Mas quem poderia ser a terceira opção? Ciro Gomes ? Não dá, ele teria sido um candidato forte se apoiado por Lula em 2018, mas com Lula no páreo ele nao tem como alcançar uma pontuação capaz de conduzi-lo ao segundo turno.
REAÇÃO DOS TUCANOS – Setores do PSDB reagiram contrariamente à atitude de FHC, esquecendo-se de que em 2018 o mesmo ex-presidente da República apoiou a possibilidade de um candidato da legenda ser o apresentador Luciano Huck.
Fernando Henrique Cardoso pode não ter grande influência na legenda agora, mas lembro que a sua influência não será igual a zero. E na política, como no futebol, se por um gol se vence, por um gol também se perde. Dou como exemplo a sucessão americana de 1960. John Kennedy derrotou Nixon por apenas 0,9% do eleitorado.
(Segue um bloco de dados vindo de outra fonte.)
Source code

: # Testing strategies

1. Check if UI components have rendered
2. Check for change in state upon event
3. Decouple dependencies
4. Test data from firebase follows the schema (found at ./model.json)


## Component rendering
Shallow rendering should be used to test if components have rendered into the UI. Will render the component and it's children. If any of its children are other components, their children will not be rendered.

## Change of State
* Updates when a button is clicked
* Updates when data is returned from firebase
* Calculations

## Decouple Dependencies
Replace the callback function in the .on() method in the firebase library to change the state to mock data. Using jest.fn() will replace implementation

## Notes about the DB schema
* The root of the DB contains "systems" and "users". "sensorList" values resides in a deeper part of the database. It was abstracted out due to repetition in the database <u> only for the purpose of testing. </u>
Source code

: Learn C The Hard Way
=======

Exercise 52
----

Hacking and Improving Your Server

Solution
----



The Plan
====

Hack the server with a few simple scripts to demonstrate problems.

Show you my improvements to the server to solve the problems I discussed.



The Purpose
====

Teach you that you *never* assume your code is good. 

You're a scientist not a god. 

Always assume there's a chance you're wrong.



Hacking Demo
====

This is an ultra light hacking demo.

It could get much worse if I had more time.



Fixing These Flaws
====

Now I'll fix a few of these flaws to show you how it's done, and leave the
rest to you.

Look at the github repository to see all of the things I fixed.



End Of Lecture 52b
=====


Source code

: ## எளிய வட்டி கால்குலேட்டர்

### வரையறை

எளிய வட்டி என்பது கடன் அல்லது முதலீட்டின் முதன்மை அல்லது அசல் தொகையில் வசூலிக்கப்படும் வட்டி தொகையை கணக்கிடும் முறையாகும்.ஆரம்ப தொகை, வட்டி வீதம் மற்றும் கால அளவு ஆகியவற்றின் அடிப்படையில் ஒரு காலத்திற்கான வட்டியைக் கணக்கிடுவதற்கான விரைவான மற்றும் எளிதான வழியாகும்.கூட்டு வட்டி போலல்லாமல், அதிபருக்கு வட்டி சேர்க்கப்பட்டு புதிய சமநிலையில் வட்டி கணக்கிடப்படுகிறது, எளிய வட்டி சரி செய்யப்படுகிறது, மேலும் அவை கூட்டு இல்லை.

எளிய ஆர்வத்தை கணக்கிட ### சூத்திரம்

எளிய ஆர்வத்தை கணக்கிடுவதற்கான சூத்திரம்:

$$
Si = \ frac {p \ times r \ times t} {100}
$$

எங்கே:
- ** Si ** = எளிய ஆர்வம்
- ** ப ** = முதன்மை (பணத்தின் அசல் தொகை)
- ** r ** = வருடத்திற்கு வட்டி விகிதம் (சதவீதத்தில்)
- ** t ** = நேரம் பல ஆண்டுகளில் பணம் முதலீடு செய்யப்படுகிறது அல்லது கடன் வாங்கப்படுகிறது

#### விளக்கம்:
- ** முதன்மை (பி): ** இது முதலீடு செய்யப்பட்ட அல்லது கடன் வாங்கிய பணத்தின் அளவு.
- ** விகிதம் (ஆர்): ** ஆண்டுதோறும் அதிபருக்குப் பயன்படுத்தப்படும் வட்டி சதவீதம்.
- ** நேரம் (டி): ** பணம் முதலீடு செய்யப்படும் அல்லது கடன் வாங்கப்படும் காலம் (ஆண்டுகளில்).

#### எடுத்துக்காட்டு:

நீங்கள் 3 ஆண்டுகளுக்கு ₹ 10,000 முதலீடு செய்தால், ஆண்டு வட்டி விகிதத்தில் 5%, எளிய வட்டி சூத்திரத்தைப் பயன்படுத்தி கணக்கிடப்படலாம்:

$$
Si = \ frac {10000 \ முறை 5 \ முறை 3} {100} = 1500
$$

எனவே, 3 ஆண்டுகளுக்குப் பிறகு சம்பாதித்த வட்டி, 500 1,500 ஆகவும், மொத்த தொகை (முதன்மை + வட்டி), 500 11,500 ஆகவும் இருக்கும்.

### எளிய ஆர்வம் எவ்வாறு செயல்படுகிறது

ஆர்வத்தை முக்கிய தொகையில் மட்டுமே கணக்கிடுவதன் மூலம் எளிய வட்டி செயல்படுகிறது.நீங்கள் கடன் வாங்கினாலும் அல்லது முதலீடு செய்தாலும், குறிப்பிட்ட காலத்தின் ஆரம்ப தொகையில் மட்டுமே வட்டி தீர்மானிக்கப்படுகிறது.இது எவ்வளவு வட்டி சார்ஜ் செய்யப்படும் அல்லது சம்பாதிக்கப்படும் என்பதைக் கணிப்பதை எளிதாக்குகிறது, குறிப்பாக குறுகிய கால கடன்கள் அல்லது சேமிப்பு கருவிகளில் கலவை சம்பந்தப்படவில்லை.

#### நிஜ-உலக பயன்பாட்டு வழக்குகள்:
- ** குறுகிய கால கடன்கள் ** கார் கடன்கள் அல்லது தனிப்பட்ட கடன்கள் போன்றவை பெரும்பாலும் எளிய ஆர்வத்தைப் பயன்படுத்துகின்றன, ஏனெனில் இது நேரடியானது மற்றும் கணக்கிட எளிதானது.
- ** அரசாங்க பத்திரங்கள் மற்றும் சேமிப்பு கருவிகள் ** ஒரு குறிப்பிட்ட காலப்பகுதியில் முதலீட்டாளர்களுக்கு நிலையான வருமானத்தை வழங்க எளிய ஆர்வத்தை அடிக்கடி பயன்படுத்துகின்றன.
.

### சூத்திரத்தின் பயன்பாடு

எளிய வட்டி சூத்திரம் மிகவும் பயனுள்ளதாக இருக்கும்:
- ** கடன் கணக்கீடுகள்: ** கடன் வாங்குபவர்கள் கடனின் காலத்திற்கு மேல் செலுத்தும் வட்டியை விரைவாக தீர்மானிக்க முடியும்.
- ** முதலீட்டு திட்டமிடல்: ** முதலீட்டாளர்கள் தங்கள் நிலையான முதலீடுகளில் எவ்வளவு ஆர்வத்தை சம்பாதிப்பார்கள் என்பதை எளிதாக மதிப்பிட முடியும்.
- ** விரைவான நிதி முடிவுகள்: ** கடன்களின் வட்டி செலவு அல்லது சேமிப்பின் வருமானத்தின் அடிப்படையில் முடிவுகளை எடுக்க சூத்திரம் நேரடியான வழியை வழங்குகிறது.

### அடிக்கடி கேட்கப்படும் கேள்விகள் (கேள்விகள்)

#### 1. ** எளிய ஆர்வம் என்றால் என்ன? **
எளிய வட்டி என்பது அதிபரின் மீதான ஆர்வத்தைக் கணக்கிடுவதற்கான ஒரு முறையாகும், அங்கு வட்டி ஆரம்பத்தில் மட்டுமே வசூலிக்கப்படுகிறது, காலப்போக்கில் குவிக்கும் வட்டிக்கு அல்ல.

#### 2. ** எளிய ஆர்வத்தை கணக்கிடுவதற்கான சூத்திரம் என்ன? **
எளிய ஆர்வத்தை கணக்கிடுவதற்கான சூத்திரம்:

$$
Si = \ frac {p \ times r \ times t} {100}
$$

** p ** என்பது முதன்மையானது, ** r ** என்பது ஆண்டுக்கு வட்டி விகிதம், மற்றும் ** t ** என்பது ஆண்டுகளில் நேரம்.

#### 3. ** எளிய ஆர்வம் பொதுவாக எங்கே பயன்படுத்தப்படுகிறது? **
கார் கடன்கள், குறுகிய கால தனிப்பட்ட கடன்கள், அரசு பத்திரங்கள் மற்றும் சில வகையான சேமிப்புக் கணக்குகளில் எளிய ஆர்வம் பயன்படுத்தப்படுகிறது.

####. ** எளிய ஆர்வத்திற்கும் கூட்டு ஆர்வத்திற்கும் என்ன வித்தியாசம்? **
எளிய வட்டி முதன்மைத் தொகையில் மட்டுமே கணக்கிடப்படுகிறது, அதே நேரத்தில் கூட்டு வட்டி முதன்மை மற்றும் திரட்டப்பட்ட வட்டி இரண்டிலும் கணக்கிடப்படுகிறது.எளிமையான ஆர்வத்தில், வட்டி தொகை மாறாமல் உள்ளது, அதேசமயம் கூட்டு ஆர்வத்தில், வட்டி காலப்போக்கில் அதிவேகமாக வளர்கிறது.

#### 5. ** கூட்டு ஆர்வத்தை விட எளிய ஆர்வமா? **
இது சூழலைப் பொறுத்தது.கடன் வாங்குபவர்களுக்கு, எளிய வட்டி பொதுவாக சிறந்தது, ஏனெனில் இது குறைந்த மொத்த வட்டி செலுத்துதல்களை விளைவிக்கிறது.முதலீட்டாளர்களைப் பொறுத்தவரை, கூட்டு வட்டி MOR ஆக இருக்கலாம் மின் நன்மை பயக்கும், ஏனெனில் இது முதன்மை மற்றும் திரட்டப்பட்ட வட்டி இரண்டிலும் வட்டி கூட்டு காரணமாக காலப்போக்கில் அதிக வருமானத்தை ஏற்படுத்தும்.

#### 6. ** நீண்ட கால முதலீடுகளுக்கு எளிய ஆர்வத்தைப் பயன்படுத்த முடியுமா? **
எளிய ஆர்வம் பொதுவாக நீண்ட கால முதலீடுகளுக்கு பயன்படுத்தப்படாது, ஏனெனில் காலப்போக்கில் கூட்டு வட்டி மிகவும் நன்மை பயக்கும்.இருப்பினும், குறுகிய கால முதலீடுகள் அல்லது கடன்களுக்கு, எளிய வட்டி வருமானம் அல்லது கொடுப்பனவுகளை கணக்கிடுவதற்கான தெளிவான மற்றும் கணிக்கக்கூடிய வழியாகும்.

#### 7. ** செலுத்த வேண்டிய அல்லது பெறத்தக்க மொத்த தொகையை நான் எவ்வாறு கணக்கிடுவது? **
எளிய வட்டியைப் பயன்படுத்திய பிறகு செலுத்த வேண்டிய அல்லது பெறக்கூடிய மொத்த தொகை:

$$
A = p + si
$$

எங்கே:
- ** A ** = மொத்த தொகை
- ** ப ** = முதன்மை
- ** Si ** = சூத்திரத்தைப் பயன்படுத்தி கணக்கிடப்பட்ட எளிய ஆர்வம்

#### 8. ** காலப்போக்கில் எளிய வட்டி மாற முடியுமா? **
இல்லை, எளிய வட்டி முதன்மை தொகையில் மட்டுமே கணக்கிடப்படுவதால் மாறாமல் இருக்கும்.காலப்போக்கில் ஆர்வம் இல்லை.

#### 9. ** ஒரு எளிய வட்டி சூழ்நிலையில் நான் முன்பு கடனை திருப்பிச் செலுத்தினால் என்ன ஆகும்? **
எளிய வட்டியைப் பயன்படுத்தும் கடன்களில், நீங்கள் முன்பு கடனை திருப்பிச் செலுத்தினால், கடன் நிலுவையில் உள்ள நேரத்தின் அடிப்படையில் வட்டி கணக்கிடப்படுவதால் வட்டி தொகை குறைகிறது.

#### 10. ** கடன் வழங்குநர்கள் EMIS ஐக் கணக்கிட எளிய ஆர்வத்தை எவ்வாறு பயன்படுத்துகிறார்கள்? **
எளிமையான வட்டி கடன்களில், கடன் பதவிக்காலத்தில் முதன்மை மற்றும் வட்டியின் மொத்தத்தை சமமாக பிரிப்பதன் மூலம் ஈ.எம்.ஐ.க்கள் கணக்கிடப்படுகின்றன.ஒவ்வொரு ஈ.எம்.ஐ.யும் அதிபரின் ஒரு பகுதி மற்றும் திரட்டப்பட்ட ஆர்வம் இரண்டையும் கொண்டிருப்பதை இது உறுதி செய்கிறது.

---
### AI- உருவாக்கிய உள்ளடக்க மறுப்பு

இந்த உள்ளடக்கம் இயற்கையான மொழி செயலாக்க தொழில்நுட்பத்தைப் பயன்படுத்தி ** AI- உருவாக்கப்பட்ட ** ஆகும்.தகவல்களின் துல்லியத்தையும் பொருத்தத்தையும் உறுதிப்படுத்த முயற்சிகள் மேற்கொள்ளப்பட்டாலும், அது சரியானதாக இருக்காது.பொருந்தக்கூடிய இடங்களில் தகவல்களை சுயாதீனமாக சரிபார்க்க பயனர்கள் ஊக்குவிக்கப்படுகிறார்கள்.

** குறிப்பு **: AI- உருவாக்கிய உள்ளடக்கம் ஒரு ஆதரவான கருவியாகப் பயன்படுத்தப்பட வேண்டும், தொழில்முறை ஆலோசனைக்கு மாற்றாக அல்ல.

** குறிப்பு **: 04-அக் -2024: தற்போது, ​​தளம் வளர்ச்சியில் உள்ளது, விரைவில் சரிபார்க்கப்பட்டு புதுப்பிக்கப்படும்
DESBLOQUEIO DE R$ 4,8 BILHÕES – O ministro Paulo Guedes que ao mesmo tempo é o titular da Fazenda, do Planejamento, da Previdência Social e do Trabalho, mantendo também o encaminhamento de nomes para privatização de estatais, anunciou o desbloqueio de R$ 4,8 bilhões no Orçamento achando que tal atitude para abastecer as emendas de parlamentares não causará rombo algum no teto financeiro da Lei Orçamentária. Realmente não se entende a movimentação pendular de Paulo Guedes.
O que surpreende no ministro da Economia é o fato de na votação da Reforma da Previdência ter anunciado uma economia anual de R$ 100 bilhões, a qual no fim da década representaria R$ 1 trilhão, valor igual, acrescento eu, a um terço do orçamento federal para 2021.
As palavras do ministro da Economia são tão fantasiosas que o conduz ao segundo lugar da farsa econômico-social: na sua frente, no caso das vacinas e da vacinação, está Bolsonaro tentando se livrar da responsabilidade pelo alastramento da pandemia.